Interactive map for AtlantECO project


Kate S [Ekaterina Sakharova] (MGnify team)

This is a static preview

You can run and edit these examples interactively on Galaxy

Mapping samples from the AtlantECO Super Study

… using the MGnify API and an interactive map widget

The MGnify API returns JSON data. The jsonapi_client package can help you load this data into Python, e.g. into a Pandas dataframe.

This example shows you how to load a MGnify Super Study’s data from the MGnify API and display it on an interactive world map

You can find all of the other “API endpoints” using the Browsable API interface in your web browser. The URL you see in the browsable API is exactly the same as the one you can use in this code.

This is an interactive code notebook (a Jupyter Notebook).

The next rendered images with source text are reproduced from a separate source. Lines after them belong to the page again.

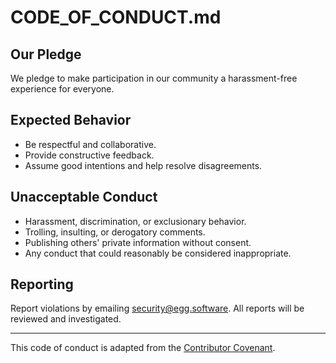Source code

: # CODE_OF_CONDUCT.md

## Our Pledge

We pledge to make participation in our community a harassment-free experience for everyone.

## Expected Behavior

- Be respectful and collaborative.
- Provide constructive feedback.
- Assume good intentions and help resolve disagreements.

## Unacceptable Conduct

- Harassment, discrimination, or exclusionary behavior.
- Trolling, insulting, or derogatory comments.
- Publishing others' private information without consent.
- Any conduct that could reasonably be considered inappropriate.

## Reporting

Report violations by emailing [security@egg.software](mailto:security@egg.software). All reports will be reviewed and investigated.

---

This code of conduct is adapted from the [Contributor Covenant](https://www.contributor-covenant.org).

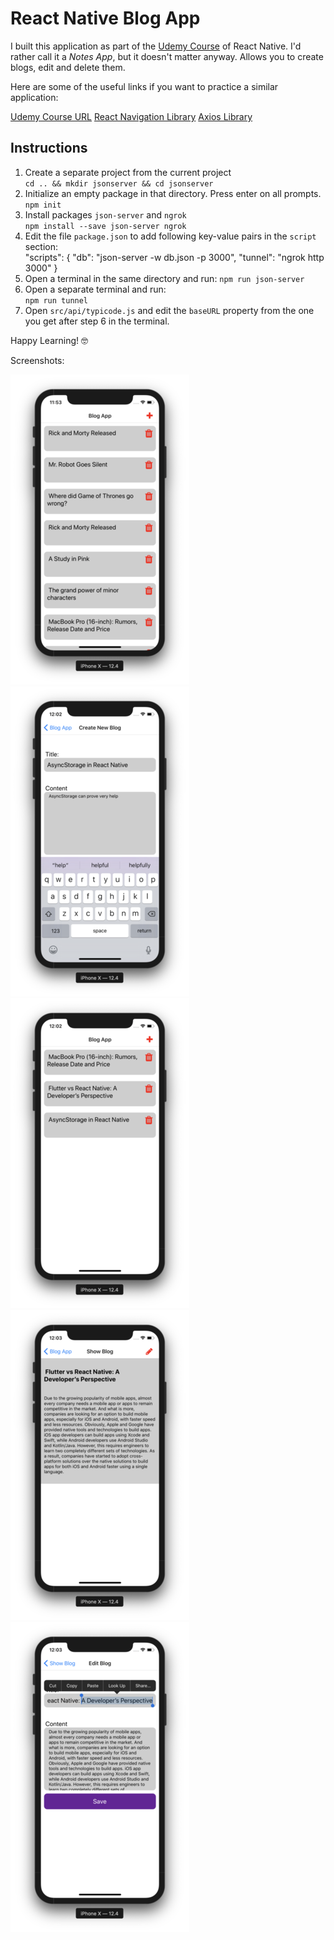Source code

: # React Native Blog App
I built this application as part of the [Udemy Course](https://www.udemy.com/course/the-complete-react-native-and-redux-course/) of React Native. I'd rather call it a *Notes App*, but it doesn't matter anyway. Allows you to create blogs, edit and delete them.

Here are some of the useful links if you want to practice a similar application:

[Udemy Course URL](https://www.udemy.com/course/the-complete-react-native-and-redux-course/)
[React Navigation Library](https://github.com/react-navigation/react-navigation)
[Axios Library](https://github.com/axios/axios)

## Instructions
1. Create a separate project from the current project  
`cd .. && mkdir jsonserver && cd jsonserver`  
2. Initialize an empty package in that directory. Press enter on all prompts.  
`npm init`
3. Install packages `json-server` and `ngrok`  
`npm install --save json-server ngrok`
4. Edit the file `package.json` to add following key-value pairs in the `script` section:  
    "scripts": {
      "db": "json-server -w db.json -p 3000",
      "tunnel": "ngrok http 3000"
    }
6. Open a terminal in the same directory and run:
`npm run json-server`  
7. Open a separate terminal and run:  
`npm run tunnel`  
8. Open `src/api/typicode.js` and edit the `baseURL` property from the one you get after step 6 in the terminal.  


Happy Learning! 🤓

Screenshots:  

![](/screenshots/1.png)
![](/screenshots/2.png)
![](/screenshots/3.png)
![](/screenshots/4.png)
![](/screenshots/5.png)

To run this code, click into each cell and press the ▶ button in the top toolbar, or press shift+enter.

Fetch all AtlantECO studies

A Super Study is a collection of MGnify Studies originating from a major project. AtlantECO is one such project, aiming to develop and apply a novel, unifying framework that provides knowledge-based resources for a better understanding and management of the Atlantic Ocean and its ecosystem services.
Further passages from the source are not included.